Но это случилось позднее, а сперва мы прошли через выставочный зал в другую комнату, где стоял круглый стол, а за столом разместилось человек тридцать молодежи. По стенам развешаны были картоны, изображающие уже вполне материальные квадраты и только квадраты — самых различных видов, — с симметричными спиралями внутри и завитками, уходящими в их глубину. Произведения эти, как стояло в программе, принадлежали кисти падуанского художника Гаэтано Пеше, приехавшего с ними из Падуи в Геную. Мы попали на обсуждение его картин. Милая Ольга Каза тотчас поднялась нам навстречу, помогла раздеться и усадила. На столе стоял магнитофон. За столом сидел наш новый друг Гвидо Цивери и вел собрание. Возле него — критик с густо разросшимися волосами и бровями, в очках, держал речь с микрофоном в руках, — он делал доклад. А прямо перед нами, слегка вытянув ноги и спрятав руки в карманы брюк, сидел герой обсуждения, молодой человек с открытым бледным лицом, явно склонный к полноте, в безукоризненном костюме и красном галстуке навыпуск, — Гаэтано Пеше. Разговор шел по-итальянски и по-французски.

Докладчик долго объяснял философскую систему восприятия мира у Гаэтано Пеше в изысканно-запутанных и невразумительных терминах. Выступавшие то находили в квадратах эту «новую философию видимого пространства», то отрицали ее. Присутствовавший инженер-электроник робко осмелился спросить, каково содержание в этих квадратах, то есть, иначе говоря, что нового в смысле понимания пространства? Высокая мужеподобная студентка деловито предложила использовать все это в промышленности, в частности, может быть, в «Фиате»… Каждому, кто выступал, Гвидо Цивери давал в руки микрофон.
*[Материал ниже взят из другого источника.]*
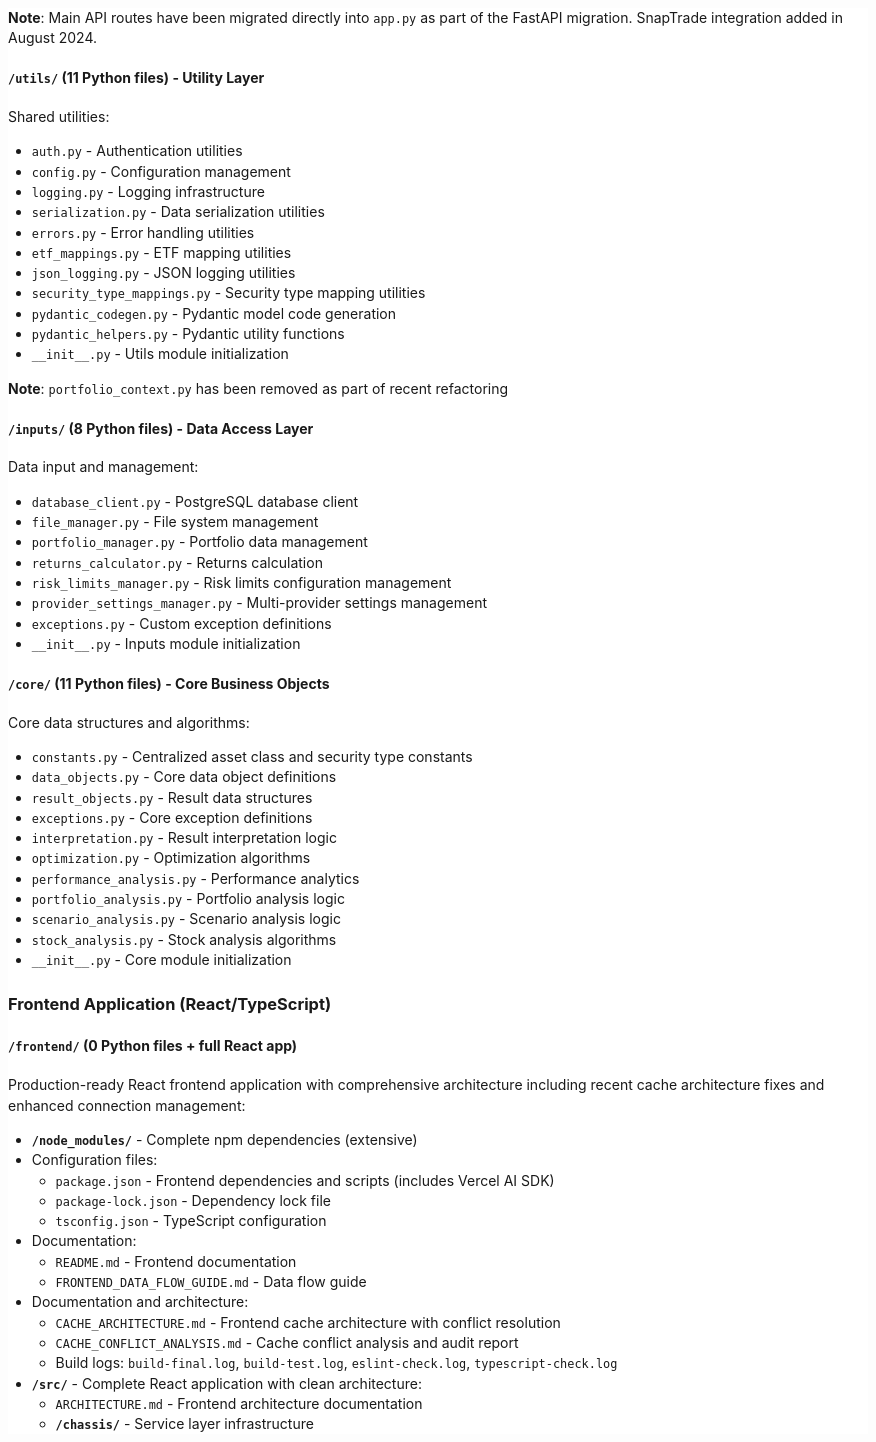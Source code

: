 **Note**: Main API routes have been migrated directly into `app.py` as part of the FastAPI migration. SnapTrade integration added in August 2024.

#### `/utils/` (11 Python files) - Utility Layer
Shared utilities:
- `auth.py` - Authentication utilities
- `config.py` - Configuration management
- `logging.py` - Logging infrastructure
- `serialization.py` - Data serialization utilities
- `errors.py` - Error handling utilities
- `etf_mappings.py` - ETF mapping utilities
- `json_logging.py` - JSON logging utilities
- `security_type_mappings.py` - Security type mapping utilities
- `pydantic_codegen.py` - Pydantic model code generation
- `pydantic_helpers.py` - Pydantic utility functions
- `__init__.py` - Utils module initialization

**Note**: `portfolio_context.py` has been removed as part of recent refactoring

#### `/inputs/` (8 Python files) - Data Access Layer
Data input and management:
- `database_client.py` - PostgreSQL database client
- `file_manager.py` - File system management
- `portfolio_manager.py` - Portfolio data management
- `returns_calculator.py` - Returns calculation
- `risk_limits_manager.py` - Risk limits configuration management
- `provider_settings_manager.py` - Multi-provider settings management
- `exceptions.py` - Custom exception definitions
- `__init__.py` - Inputs module initialization

#### `/core/` (11 Python files) - Core Business Objects
Core data structures and algorithms:
- `constants.py` - Centralized asset class and security type constants
- `data_objects.py` - Core data object definitions
- `result_objects.py` - Result data structures
- `exceptions.py` - Core exception definitions
- `interpretation.py` - Result interpretation logic
- `optimization.py` - Optimization algorithms
- `performance_analysis.py` - Performance analytics
- `portfolio_analysis.py` - Portfolio analysis logic
- `scenario_analysis.py` - Scenario analysis logic
- `stock_analysis.py` - Stock analysis algorithms
- `__init__.py` - Core module initialization

### Frontend Application (React/TypeScript)

#### `/frontend/` (0 Python files + full React app)
Production-ready React frontend application with comprehensive architecture including recent cache architecture fixes and enhanced connection management:
- **`/node_modules/`** - Complete npm dependencies (extensive)
- Configuration files:
  - `package.json` - Frontend dependencies and scripts (includes Vercel AI SDK)
  - `package-lock.json` - Dependency lock file
  - `tsconfig.json` - TypeScript configuration
- Documentation:
  - `README.md` - Frontend documentation
  - `FRONTEND_DATA_FLOW_GUIDE.md` - Data flow guide
- Documentation and architecture:
  - `CACHE_ARCHITECTURE.md` - Frontend cache architecture with conflict resolution
  - `CACHE_CONFLICT_ANALYSIS.md` - Cache conflict analysis and audit report
  - Build logs: `build-final.log`, `build-test.log`, `eslint-check.log`, `typescript-check.log`
- **`/src/`** - Complete React application with clean architecture:
  - `ARCHITECTURE.md` - Frontend architecture documentation
  - **`/chassis/`** - Service layer infrastructure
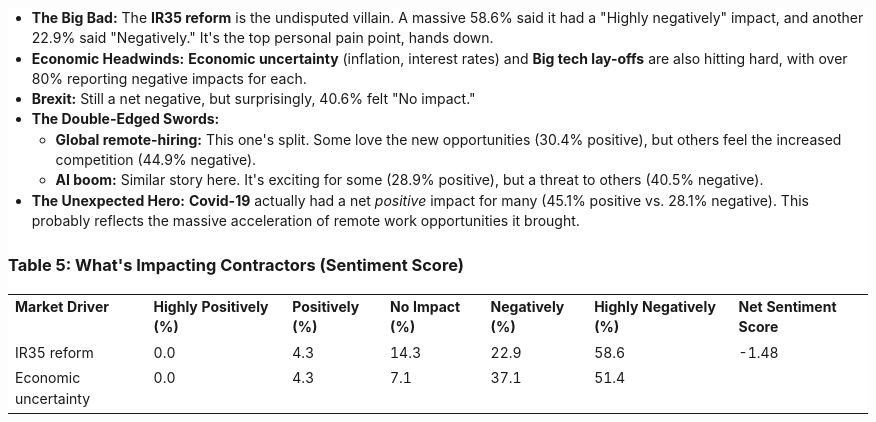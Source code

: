 * **The Big Bad:** The **IR35 reform** is the undisputed villain. A massive 58.6% said it had a "Highly negatively" impact, and another 22.9% said "Negatively." It's the top personal pain point, hands down.
* **Economic Headwinds:** **Economic uncertainty** (inflation, interest rates) and **Big tech lay-offs** are also hitting hard, with over 80% reporting negative impacts for each.
* **Brexit:** Still a net negative, but surprisingly, 40.6% felt "No impact."
* **The Double-Edged Swords:**
    * **Global remote-hiring:** This one's split. Some love the new opportunities (30.4% positive), but others feel the increased competition (44.9% negative).
    * **AI boom:** Similar story here. It's exciting for some (28.9% positive), but a threat to others (40.5% negative).
* **The Unexpected Hero:** **Covid-19** actually had a net *positive* impact for many (45.1% positive vs. 28.1% negative). This probably reflects the massive acceleration of remote work opportunities it brought.


### **Table 5: What's Impacting Contractors (Sentiment Score)**


<table>
  <tr>
   <td><strong>Market Driver</strong>
   </td>
   <td><strong>Highly Positively (%)</strong>
   </td>
   <td><strong>Positively (%)</strong>
   </td>
   <td><strong>No Impact (%)</strong>
   </td>
   <td><strong>Negatively (%)</strong>
   </td>
   <td><strong>Highly Negatively (%)</strong>
   </td>
   <td><strong>Net Sentiment Score</strong>
   </td>
  </tr>
  <tr>
   <td>IR35 reform
   </td>
   <td>0.0
   </td>
   <td>4.3
   </td>
   <td>14.3
   </td>
   <td>22.9
   </td>
   <td>58.6
   </td>
   <td>-1.48
   </td>
  </tr>
  <tr>
   <td>Economic uncertainty
   </td>
   <td>0.0
   </td>
   <td>4.3
   </td>
   <td>7.1
   </td>
   <td>37.1
   </td>
   <td>51.4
Я жадно смотрела на эту молодежь. Подобно нашей, подобно всякой молодежи в о в с е м м и р е и молодой поре в жизни каждого человека на земле, — она горела своим великим, неистребимым стремленьем найти необычное, новое, не такое, как у стариков, как у прошедших поколений. Курили очень мало, меньше, чем на заседаниях пожилых людей. Одна-единственная бутылка с минеральной водой стояла возле докладчика, с одним-единственным стаканом. Студенты, может быть, мелкие служащие, артисты-студийцы, вот этот инженер с завода; все — крайних левых направлений в политике, крайних левых направлений в искусстве; и все — с теми честными, агрессивно глядящими на вас глазами юности, когда страстно хочется расчистить себе свое место в мире, выпихивая старое (нельзя занять уже занятое пространство!), противореча, опровергая, не соглашаясь, волнуясь неведомо отчего, от безграничного чувства жизни, подступающего к горлу. Что мне особенно понравилось — чистота атмосферы, совсем как в молодости моего поколения: ни на грамм эротики и секса, ни на грамм хулиганства, ни на грамм грубости. Мне казалось, я очутилась в самом начале века, в собственной студенческой среде.

Наконец дошла очередь до героя диспута, творца квадратов. Гаэтано Пеше приподнялся с ленивой грацией, сложил губы улыбкой — с ямочкой на полной щеке — и объявил, ошеломив всю аудиторию, что в его произведениях нет и не было ровно никакой философии пространства: он просто любит писать разные квадраты, какими их представляет себе… После хохота (громче всех хохотал сконфуженный докладчик) и аплодисментов, под жужжанье магнитофона, Гвидо неожиданно протянул микрофончик… мне. Я увидела, как вздрогнул мой спутник.

Перейти на страницу:

Все книги серии Библиотека советского романа

Четыре урока у Ленина
Четыре урока у Ленина

В книгу включены четвертая часть известной тетралогия М. С. Шагинян «Семья Ульяновых» — «Четыре урока у Ленина» и роман в двух книгах А. Л. Коптелова «Точка опоры» — выдающиеся произведения советской литературы, посвященные жизни и деятельности В. И. Ленина.Два наших современника, два советских писателя - Мариэтта Шагинян и Афанасий Коптелов,- выходцы из разных слоев общества, люди с различным трудовым и житейским опытом, пройдя большой и сложный путь идейно-эстетических исканий, обратились, каждый по-своему, к ленинской теме, посвятив ей свои основные книги. Эта тема, говорила М.Шагинян, "для того, кто однажды прикоснулся к ней, уже не уходит из нашей творческой работы, она становится как бы темой жизни". Замысел создания произведений о Ленине был продиктован для обоих художников самой действительностью. Вокруг шли уже невиданно новые, невиданно сложные социальные процессы. И на решающих рубежах истории открывалась современникам сила, ясность революционной мысли В.И.Ленина, энергия его созидательной деятельности.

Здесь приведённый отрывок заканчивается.